Por qué este escenario es distinto al de una vivienda unifamiliar
En un edificio con calefacción central, la decisión no depende de un único propietario, sino de la comunidad de vecinos en su conjunto, con las correspondientes mayorías en junta de propietarios, de forma similar a como se explica para el autoconsumo colectivo en el sitio hermano sobre autoconsumo.
Opción 1: sustituir por aerotermia también centralizada
Uno o varios equipos de aerotermia de mayor potencia sustituyen a la caldera central de gasóleo, manteniendo el sistema de distribución de calor centralizado del edificio (si es compatible o se adapta). Esta opción mantiene la lógica de gestión centralizada existente, con un titular único responsable del sistema y un reparto de costes entre vecinos similar al actual sistema de gasóleo comunitario.

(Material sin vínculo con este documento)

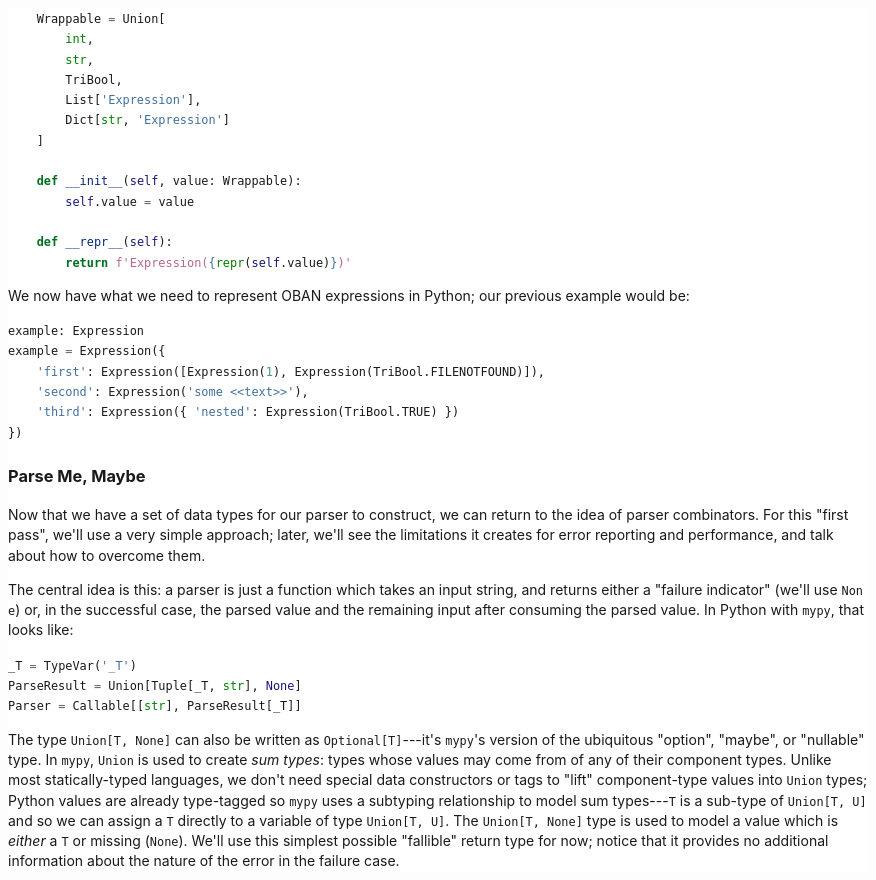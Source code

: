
 ```python
    Wrappable = Union[
        int,
        str,
        TriBool,
        List['Expression'],
        Dict[str, 'Expression']
    ]

    def __init__(self, value: Wrappable):
        self.value = value

    def __repr__(self):
        return f'Expression({repr(self.value)})'
```

We now have what we need to represent OBAN expressions in Python; our previous example would be:
```python
example: Expression
example = Expression({
    'first': Expression([Expression(1), Expression(TriBool.FILENOTFOUND)]),
    'second': Expression('some <<text>>'),
    'third': Expression({ 'nested': Expression(TriBool.TRUE) })
})
```

### Parse Me, Maybe
Now that we have a set of data types for our parser to construct, we can return to the idea of parser combinators.
For this "first pass", we'll use a very simple approach; later, we'll see the limitations it creates for error reporting and performance, and talk about how to overcome them.

The central idea is this: a parser is just a function which takes an input string, and returns either a "failure indicator" (we'll use `None`) or, in the successful case, the parsed value and the remaining input after consuming the parsed value.
In Python with `mypy`, that looks like:
```python
_T = TypeVar('_T')
ParseResult = Union[Tuple[_T, str], None]
Parser = Callable[[str], ParseResult[_T]]
```

The type `Union[T, None]` can also be written as `Optional[T]`---it's `mypy`'s version of the ubiquitous "option", "maybe", or "nullable" type.
In `mypy`, `Union` is used to create *sum types*: types whose values may come from of any of their component types.
Unlike most statically-typed languages, we don't need special data constructors or tags to "lift" component-type values into `Union` types; Python values are already type-tagged so `mypy` uses a subtyping relationship to model sum types---`T` is a sub-type of `Union[T, U]` and so we can assign a `T` directly to a variable of type `Union[T, U]`.
The `Union[T, None]` type is used to model a value which is *either* a `T` or missing (`None`).
We'll use this simplest possible "fallible" return type for now; notice that it provides no additional information about the nature of the error in the failure case.


[^1]: It's true that some "regex" implementations go beyond the strictly regular expressions and include features for handling recursive constructs. It's also true that many "regex" aficionados take this too far and start trying to do things like parse HTML with them, leading to the <a href="https://stackoverflow.com/a/1732454/30160">famous StackOverflow answer</a>, with which I am fundamentally in agreement and thus will say no more about these "irregular regex" capabilities.
[^2]: As with any language which combines indirection (pointers/references) with mutable state, it can be done, though!
[^3]: Python's interactive interpreter doesn't print anything when an expression evaluates to `None`. This is so that you can call functions with no return value (which "secretly" and implicitly return `None`) without seeing output. Another fine example of Python's "beginner-friendly" "simplicity"!
[^4]: I don't want to rag on Parsita at all---I've never used it, but I'd consider it for a "real" Python parsing problem. However, it does seem to me that the "Pythonic" culture's attitude toward complexity is a bit like the kid who, having been told to clean up her room by her parents, picks up all the junk off the floor and shoves it into the closet. It's not the end of the world to write a couple extra lines of code, especially when the alternative is <a href="http://wiki.c2.com/?AddingEpicycles">adding epicycles</a> in the form of more indirection and more metaprogramming.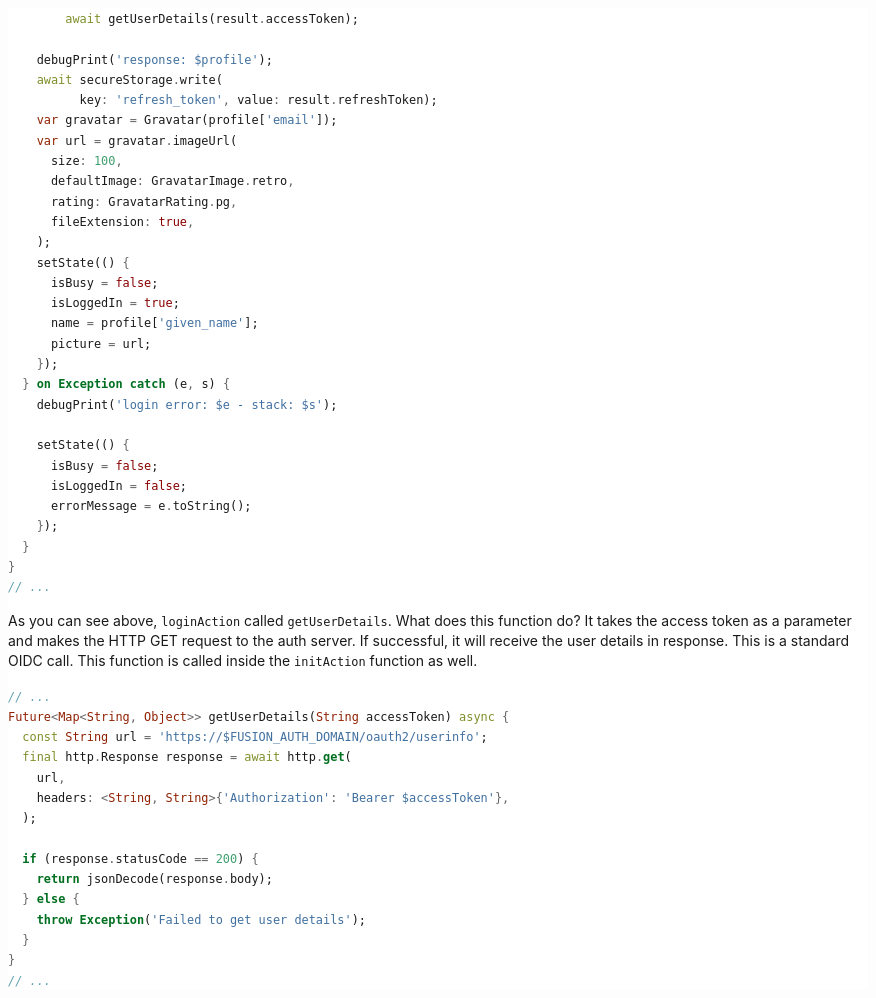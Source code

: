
 ```dart
        await getUserDetails(result.accessToken);

    debugPrint('response: $profile');
    await secureStorage.write(
          key: 'refresh_token', value: result.refreshToken);
    var gravatar = Gravatar(profile['email']);
    var url = gravatar.imageUrl(
      size: 100,
      defaultImage: GravatarImage.retro,
      rating: GravatarRating.pg,
      fileExtension: true,
    );
    setState(() {
      isBusy = false;
      isLoggedIn = true;
      name = profile['given_name'];
      picture = url;
    });
  } on Exception catch (e, s) {
    debugPrint('login error: $e - stack: $s');

    setState(() {
      isBusy = false;
      isLoggedIn = false;
      errorMessage = e.toString();
    });
  }
}
// ...
```

As you can see above, `loginAction` called `getUserDetails`. What does this function do? It takes the access token as a parameter and makes the HTTP GET request to the auth server. If successful, it will receive the user details in response. This is a standard OIDC call. This function is called inside the `initAction` function as well.

```dart
// ...
Future<Map<String, Object>> getUserDetails(String accessToken) async {
  const String url = 'https://$FUSION_AUTH_DOMAIN/oauth2/userinfo';
  final http.Response response = await http.get(
    url,
    headers: <String, String>{'Authorization': 'Bearer $accessToken'},
  );

  if (response.statusCode == 200) {
    return jsonDecode(response.body);
  } else {
    throw Exception('Failed to get user details');
  }
}
// ...
```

Opción 2: pasar a equipos individuales por vivienda
Cada vivienda instala su propio equipo de aerotermia individual, ganando autonomía total sobre su consumo y su factura, pero requiriendo modificaciones en cada vivienda (ubicación de unidad exterior, posible cambio de emisores) de forma similar a instalar aerotermia en un piso de forma independiente, tal y como se explica en aerotermia en un piso.
Ventajas de mantener un sistema centralizado
- Gestión y mantenimiento simplificados, con un único responsable técnico.
- No requiere que cada vecino gestione su propio proyecto individual ni ubique su propia unidad exterior.
- Puede aprovechar mejor las economías de escala en el coste del equipo, aunque no siempre en el consumo eléctrico resultante.
Ventajas de pasar a equipos individuales
- Cada vivienda paga exactamente su propio consumo, sin depender del reparto de costes comunitario habitual en sistemas centralizados.
- Mayor autonomía para decidir horarios y temperaturas de confort propias, sin depender de decisiones comunitarias sobre el sistema central.
- Posibilidad de que cada vecino elija el momento de hacer la inversión, en vez de depender de una decisión conjunta de toda la comunidad.
El factor eléctrico: por qué esta decisión también es una decisión de infraestructura
Ambas opciones implican una demanda eléctrica considerable, ya sea concentrada en un único punto (sistema centralizado) o repartida entre las instalaciones eléctricas individuales de cada vivienda (sistema individual). La capacidad de la instalación eléctrica del edificio, tanto en zonas comunes como en cada vivienda, debe revisarse como parte del estudio previo, sea cual sea la opción elegida.
Cómo empezar a plantear la transición
Solicita un estudio técnico comparativo de ambas opciones (centralizada vs individual) que incluya coste de inversión, coste de mantenimiento y estimación de ahorro frente al gasóleo actual para cada escenario, y llévalo a junta de propietarios con datos concretos, en vez de plantear la decisión en abstracto sin cifras que la respalden.